His behaviour, on the other hand, showed something quite different. Despite the fact that he was always nice and polite while interacting with me, he simply tried his hardest to avoid that. He sat far away from me at meetings; when he came out of his room to eat supper and found just me at the table, he waited for me to leave; when he noticed that I was looking in his direction, he glanced away instantly. He avoided me, and not only did I notice it, but so did everyone else. Moody was giving me weird stares, clearly recalling the events of 31st July in the Drawing Room.

What's worse, I wasn't the only one who felt Remus' absence. Sirius wandered aimlessly around his own house, too scared of hassling me to stop by my room's door and having no idea how else to pass the time. He was having difficulties sleeping, as I could hear his footsteps on the wooden stairs late at night.

It did not sit right with me at all. Sirius was, I hoped I could call him that, my friend, and I just couldn't get over seeing him like that. In a way, I felt obliged to keep him company, considering that he had invited me to his home where, despite my presence, he felt lonely.

"You should go out, enjoy the day," he said when I suggested a round of Exploding Snap after dinner one time. "Just because I can't leave the house doesn't mean you have to be stuck here too."

I grimaced as if spending a moment anywhere outside this house was unthinkable. "I just really like your company, you know? We purebloods should stick together."

"No, Ethel, I mean it." Any traces of playfulness vanished from his face. "For a week you haven't gone further than the backyard. You spend all your spare time with me, as if I need round the clock care."

I was genuinely stumped by his voice's fragility. I never imagined Sirius to be powerless or in need of help, but that's how he sounded. It was very unlike of him, and I could tell he wasn't comfortable saying something like that. As much as it worried me, I realized that focusing on him and dwelling on his troubles was the worst thing I could do right now. So I made it about me.

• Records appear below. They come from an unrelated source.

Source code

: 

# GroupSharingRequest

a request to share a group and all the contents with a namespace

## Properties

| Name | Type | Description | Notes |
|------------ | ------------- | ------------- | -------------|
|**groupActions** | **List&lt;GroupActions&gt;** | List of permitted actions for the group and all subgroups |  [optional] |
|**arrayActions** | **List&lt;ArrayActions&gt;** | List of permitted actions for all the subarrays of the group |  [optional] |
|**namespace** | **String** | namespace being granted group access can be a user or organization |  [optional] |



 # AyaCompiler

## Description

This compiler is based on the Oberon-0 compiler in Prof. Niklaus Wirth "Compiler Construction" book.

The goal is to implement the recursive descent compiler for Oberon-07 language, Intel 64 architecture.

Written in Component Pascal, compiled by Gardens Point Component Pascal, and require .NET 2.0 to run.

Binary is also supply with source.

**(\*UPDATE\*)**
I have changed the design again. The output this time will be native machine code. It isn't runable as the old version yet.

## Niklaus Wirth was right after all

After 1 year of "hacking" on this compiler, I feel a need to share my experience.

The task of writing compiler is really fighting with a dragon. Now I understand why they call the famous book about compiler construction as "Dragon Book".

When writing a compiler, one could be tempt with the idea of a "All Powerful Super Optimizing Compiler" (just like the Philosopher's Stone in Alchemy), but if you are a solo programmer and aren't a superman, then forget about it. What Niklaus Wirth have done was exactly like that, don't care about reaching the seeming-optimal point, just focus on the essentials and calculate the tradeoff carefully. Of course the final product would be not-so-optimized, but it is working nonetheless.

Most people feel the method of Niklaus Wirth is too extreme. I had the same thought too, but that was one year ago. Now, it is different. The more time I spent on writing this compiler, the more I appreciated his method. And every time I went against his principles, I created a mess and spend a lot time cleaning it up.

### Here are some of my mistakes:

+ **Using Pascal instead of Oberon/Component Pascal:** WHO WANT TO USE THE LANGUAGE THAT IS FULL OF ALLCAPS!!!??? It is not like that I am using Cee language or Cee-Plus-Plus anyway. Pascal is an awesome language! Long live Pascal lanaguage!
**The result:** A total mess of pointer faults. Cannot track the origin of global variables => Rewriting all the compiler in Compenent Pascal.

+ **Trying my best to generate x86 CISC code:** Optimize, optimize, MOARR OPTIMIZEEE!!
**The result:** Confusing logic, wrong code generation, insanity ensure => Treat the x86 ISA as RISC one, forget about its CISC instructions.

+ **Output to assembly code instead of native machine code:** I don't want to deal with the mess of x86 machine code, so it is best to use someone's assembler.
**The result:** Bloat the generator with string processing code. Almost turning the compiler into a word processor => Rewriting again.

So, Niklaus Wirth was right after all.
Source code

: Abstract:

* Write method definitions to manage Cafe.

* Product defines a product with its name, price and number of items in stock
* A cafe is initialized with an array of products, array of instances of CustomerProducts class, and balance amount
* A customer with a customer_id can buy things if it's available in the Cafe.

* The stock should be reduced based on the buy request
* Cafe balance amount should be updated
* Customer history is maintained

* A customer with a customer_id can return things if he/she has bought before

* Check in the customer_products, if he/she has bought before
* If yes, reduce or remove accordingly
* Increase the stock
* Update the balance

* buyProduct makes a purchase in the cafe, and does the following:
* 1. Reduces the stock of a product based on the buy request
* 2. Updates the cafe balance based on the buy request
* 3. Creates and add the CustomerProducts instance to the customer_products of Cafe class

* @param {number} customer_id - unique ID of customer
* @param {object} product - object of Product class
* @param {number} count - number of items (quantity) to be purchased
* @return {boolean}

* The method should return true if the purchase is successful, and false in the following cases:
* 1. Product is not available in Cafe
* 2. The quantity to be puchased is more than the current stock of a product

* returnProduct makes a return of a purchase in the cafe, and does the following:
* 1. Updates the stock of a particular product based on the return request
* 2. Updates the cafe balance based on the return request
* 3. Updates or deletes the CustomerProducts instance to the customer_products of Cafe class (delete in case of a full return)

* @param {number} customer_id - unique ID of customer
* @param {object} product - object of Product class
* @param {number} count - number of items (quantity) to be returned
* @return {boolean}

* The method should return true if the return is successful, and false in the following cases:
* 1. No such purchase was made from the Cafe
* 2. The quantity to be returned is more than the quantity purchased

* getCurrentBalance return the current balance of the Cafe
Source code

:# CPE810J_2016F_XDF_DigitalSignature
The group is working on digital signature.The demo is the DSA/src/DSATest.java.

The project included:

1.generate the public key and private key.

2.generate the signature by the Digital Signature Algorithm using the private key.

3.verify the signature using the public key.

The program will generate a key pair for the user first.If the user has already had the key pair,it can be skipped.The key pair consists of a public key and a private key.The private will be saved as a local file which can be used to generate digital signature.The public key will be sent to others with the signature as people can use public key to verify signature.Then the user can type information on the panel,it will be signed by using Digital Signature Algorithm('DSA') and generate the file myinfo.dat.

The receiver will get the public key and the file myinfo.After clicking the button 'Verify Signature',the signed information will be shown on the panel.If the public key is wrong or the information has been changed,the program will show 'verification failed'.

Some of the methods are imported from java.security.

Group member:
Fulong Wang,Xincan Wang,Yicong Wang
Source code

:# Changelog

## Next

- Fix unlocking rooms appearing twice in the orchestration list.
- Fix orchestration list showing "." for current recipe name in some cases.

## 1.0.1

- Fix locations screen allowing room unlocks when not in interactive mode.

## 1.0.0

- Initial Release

"I don't know what I'm supposed to do," was the only thing I could come up with on the spot. "Everyone has their own important tasks and although I am officially a member of the Order, I do nothing. I know I'm young, but not useless."

"Certainly not," Sirius snorted, "You're useful in the kitchen."

I pushed myself on the table, trying to punch him, but all he did was lean back in his chair, a mocking smirk on his face as I struggled to reach him. "Maybe I really should leave you alone."

He spread his hands and raised them up as if praying to the heavens, "Oh, please do!"

I gave up and sat back down in my chair. "You think you can manage without me? You won't last long with Kreacher here."